Now that you’ve tried a few different values of r at a few starting positions, it’s time to look a little closer at what ranges of r values produce chaotic behaviour, which result in stable orbits, and which lead to dampening oscillations toward fixed points. There is a rigorous mathematics behind this kind of analysis of dynamic systems, but we’re just going to do some numerical experimentation using trusty R and a bit of cpu time.

To do this, we’ll need to iterate across a range of r values, and at each one start a dynamical system with a random starting point (told you there would be some randomness in this post). After some large number of time-steps, we’ll record where the system ended up.

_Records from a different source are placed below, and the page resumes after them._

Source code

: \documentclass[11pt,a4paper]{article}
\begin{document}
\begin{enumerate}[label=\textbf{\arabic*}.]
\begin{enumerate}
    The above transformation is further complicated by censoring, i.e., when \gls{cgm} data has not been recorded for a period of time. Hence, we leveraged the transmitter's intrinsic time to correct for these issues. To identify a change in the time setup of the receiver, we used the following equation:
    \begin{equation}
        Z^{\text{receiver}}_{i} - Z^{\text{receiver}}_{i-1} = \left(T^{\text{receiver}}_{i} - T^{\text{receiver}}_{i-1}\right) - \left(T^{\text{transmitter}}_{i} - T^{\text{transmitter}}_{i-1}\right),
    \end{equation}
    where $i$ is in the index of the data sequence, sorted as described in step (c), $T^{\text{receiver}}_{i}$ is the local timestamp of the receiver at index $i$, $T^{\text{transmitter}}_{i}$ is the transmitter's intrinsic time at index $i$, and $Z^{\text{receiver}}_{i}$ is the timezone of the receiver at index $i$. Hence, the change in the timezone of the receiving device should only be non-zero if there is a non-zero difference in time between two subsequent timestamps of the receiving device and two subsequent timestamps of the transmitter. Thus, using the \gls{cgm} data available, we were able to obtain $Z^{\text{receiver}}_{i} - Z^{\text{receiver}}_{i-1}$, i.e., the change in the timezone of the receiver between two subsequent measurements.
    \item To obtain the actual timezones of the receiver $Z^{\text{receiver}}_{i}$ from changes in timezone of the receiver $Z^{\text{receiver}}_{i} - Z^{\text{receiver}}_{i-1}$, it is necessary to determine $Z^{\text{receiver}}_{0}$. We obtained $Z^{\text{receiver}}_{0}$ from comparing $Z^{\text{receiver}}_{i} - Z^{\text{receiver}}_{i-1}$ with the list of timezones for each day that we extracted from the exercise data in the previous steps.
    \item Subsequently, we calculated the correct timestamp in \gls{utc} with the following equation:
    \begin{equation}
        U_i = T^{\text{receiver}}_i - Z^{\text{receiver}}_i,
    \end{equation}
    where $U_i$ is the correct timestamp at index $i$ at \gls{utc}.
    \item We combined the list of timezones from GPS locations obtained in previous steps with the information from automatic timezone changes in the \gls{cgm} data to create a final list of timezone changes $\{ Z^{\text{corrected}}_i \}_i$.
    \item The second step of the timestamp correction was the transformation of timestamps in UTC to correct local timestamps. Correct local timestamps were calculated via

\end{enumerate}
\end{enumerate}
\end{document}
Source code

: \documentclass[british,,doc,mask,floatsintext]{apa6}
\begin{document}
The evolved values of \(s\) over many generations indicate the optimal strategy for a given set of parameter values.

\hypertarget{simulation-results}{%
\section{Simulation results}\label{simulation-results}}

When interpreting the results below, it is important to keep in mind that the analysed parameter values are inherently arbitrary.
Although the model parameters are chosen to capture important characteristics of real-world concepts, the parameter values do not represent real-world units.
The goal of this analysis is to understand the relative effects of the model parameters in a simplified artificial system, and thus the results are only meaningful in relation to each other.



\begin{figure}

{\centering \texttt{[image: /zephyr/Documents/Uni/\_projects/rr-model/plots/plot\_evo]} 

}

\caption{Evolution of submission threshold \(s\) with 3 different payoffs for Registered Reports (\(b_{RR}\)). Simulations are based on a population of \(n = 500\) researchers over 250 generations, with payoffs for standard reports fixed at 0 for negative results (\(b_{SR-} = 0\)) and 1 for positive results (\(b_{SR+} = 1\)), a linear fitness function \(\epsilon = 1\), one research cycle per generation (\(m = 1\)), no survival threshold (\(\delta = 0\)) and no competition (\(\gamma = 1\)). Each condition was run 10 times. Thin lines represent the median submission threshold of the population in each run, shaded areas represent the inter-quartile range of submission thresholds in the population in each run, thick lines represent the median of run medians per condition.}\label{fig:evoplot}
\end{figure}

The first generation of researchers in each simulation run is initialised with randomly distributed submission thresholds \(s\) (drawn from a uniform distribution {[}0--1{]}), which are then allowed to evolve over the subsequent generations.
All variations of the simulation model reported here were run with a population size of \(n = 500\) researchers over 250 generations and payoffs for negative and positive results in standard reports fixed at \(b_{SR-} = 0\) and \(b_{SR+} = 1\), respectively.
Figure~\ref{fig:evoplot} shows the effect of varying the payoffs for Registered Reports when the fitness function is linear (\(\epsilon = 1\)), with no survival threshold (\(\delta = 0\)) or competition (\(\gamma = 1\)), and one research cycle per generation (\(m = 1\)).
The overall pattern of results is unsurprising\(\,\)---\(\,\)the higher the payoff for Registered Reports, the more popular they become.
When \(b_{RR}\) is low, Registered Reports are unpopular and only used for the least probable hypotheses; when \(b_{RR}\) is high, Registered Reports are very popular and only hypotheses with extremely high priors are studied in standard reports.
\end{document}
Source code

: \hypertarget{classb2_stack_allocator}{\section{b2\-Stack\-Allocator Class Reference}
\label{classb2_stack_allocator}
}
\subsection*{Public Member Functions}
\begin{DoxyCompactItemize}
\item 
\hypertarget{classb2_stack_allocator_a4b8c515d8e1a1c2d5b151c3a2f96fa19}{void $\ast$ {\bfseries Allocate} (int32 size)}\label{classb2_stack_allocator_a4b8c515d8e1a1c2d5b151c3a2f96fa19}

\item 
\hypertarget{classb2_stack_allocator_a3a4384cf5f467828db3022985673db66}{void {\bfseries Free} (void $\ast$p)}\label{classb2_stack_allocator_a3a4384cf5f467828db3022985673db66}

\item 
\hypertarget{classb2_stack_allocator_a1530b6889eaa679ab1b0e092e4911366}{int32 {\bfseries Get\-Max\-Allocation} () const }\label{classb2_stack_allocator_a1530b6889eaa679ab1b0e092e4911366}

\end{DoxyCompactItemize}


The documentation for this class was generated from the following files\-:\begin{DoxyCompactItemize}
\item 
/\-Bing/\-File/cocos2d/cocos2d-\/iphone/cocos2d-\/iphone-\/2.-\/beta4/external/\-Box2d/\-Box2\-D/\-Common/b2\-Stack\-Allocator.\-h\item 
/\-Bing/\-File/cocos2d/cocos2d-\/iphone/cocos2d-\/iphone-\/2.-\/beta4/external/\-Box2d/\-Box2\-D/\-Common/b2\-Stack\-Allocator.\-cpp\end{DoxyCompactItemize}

Plotting the results, we can see a series of period doubling (2,4,8, etc) bifurcations interspersed with regions of chaotic behaviour.

```library(parallel)
bifurcation<-function(from=3,to=4,res=500,
x_o=runif(1,0,1),N=500,reps=500,cores=4)
{
r_s<-seq(from=from,to=to,length.out=res)
r<-numeric(res*reps)
for(i in 1:res)
r[((i-1)*reps+1):(i*reps)]<-r_s[i]

x<-array(dim=N)

iterate<-mclapply(1:(res*reps),
mc.cores=cores,
function(k){
x[1]<-runif(1,0,1)
for(i in 2:N)
x[i]<-r[k]*x[i-1]*(1-x[i-1])

return(x[N])
})

plot(r,iterate,pch=15,cex=0.1)

return(cbind(r,iterate))
}

#warning: Even in parallel with 4 cores, this is by no means fast code!
bi<-bifurcation()
png('chaos.png',width=1000,height=850)
par(bg='black',col='green',col.main='green',cex=1)
plot(bi,col='green',xlab='R',ylab='n --> inf',main='',pch=15,cex=0.2)
dev.off()

```

This plot is known as a bifurcation diagram and is likely a familiar sight.

Hopefully working through the R code and running it yourself will help you interpret cobweb plots, as well as bifurcation diagrams. It is really quite amazing how the simple looking logistic map equation can lead to such interesting behaviour.